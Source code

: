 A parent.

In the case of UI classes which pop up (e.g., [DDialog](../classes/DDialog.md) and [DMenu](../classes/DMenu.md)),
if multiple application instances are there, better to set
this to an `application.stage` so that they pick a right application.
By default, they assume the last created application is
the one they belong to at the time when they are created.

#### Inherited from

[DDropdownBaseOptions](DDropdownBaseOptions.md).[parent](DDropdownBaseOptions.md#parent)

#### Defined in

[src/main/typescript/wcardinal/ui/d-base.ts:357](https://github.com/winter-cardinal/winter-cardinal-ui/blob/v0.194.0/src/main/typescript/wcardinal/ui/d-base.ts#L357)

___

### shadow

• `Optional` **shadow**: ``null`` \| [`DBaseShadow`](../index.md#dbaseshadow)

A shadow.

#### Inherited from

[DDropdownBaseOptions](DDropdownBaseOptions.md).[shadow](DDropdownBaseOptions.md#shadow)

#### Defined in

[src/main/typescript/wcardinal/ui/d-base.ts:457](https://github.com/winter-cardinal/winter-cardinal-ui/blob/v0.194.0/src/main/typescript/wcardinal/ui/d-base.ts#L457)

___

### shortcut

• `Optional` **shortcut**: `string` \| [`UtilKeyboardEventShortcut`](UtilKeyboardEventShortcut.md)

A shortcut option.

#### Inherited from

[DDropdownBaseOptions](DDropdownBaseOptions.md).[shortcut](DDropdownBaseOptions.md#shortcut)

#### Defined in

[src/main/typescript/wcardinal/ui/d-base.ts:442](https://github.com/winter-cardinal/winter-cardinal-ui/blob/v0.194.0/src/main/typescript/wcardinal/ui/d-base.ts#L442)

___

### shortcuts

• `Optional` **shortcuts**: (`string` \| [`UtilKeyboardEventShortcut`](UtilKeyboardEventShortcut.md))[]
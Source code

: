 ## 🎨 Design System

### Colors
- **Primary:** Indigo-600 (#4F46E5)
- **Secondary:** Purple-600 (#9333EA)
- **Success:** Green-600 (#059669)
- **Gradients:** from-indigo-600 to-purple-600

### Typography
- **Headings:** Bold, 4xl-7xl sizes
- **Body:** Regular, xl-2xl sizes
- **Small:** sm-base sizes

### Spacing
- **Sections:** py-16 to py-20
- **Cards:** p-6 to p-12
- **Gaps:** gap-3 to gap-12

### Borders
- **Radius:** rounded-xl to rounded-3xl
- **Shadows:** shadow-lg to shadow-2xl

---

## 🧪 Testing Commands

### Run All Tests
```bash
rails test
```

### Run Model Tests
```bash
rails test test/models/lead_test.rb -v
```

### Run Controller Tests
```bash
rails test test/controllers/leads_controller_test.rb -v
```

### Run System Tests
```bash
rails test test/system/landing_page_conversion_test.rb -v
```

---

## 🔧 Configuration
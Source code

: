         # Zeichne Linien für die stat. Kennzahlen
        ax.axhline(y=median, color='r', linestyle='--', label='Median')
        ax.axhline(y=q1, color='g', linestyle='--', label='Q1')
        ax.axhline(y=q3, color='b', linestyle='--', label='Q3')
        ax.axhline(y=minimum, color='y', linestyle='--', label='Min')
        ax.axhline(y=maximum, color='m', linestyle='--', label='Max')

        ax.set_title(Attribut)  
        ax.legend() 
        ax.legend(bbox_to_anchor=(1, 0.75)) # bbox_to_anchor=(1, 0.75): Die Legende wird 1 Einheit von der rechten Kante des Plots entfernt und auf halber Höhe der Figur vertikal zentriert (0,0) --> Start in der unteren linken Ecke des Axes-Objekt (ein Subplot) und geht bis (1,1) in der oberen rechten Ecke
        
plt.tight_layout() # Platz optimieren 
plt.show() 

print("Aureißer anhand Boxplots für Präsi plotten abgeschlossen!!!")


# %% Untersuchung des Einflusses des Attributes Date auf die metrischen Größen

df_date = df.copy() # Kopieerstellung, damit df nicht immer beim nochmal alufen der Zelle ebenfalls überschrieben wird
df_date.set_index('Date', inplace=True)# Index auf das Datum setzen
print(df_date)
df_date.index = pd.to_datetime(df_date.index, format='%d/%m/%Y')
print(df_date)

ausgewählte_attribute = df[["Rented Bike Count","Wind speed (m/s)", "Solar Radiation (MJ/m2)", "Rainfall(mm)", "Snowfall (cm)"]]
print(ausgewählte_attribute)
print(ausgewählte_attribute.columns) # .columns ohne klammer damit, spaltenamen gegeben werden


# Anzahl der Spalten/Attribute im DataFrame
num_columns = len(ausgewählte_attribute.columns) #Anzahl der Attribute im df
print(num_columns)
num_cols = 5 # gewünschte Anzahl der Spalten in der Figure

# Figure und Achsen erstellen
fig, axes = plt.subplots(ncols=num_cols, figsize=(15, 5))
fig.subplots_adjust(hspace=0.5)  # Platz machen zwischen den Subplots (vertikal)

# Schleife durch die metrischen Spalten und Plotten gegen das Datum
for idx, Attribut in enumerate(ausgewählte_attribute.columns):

Problem –
The lines from the one holding "ax.axhline(y=q1, color='g', linestyle='--', label='Q1')" to the final line of the entries, both included, are what should be output, exactly and alone.

Response area –
        ax.axhline(y=q1, color='g', linestyle='--', label='Q1')
        ax.axhline(y=q3, color='b', linestyle='--', label='Q3')
        ax.axhline(y=minimum, color='y', linestyle='--', label='Min')
        ax.axhline(y=maximum, color='m', linestyle='--', label='Max')

        ax.set_title(Attribut)  
        ax.legend() 
        ax.legend(bbox_to_anchor=(1, 0.75)) # bbox_to_anchor=(1, 0.75): Die Legende wird 1 Einheit von der rechten Kante des Plots entfernt und auf halber Höhe der Figur vertikal zentriert (0,0) --> Start in der unteren linken Ecke des Axes-Objekt (ein Subplot) und geht bis (1,1) in der oberen rechten Ecke
        
plt.tight_layout() # Platz optimieren 
plt.show() 

print("Aureißer anhand Boxplots für Präsi plotten abgeschlossen!!!")


# %% Untersuchung des Einflusses des Attributes Date auf die metrischen Größen

df_date = df.copy() # Kopieerstellung, damit df nicht immer beim nochmal alufen der Zelle ebenfalls überschrieben wird
df_date.set_index('Date', inplace=True)# Index auf das Datum setzen
print(df_date)
df_date.index = pd.to_datetime(df_date.index, format='%d/%m/%Y')
print(df_date)

ausgewählte_attribute = df[["Rented Bike Count","Wind speed (m/s)", "Solar Radiation (MJ/m2)", "Rainfall(mm)", "Snowfall (cm)"]]
print(ausgewählte_attribute)
print(ausgewählte_attribute.columns) # .columns ohne klammer damit, spaltenamen gegeben werden


# Anzahl der Spalten/Attribute im DataFrame
num_columns = len(ausgewählte_attribute.columns) #Anzahl der Attribute im df
print(num_columns)
num_cols = 5 # gewünschte Anzahl der Spalten in der Figure

# Figure und Achsen erstellen
fig, axes = plt.subplots(ncols=num_cols, figsize=(15, 5))
fig.subplots_adjust(hspace=0.5)  # Platz machen zwischen den Subplots (vertikal)

# Schleife durch die metrischen Spalten und Plotten gegen das Datum
for idx, Attribut in enumerate(ausgewählte_attribute.columns):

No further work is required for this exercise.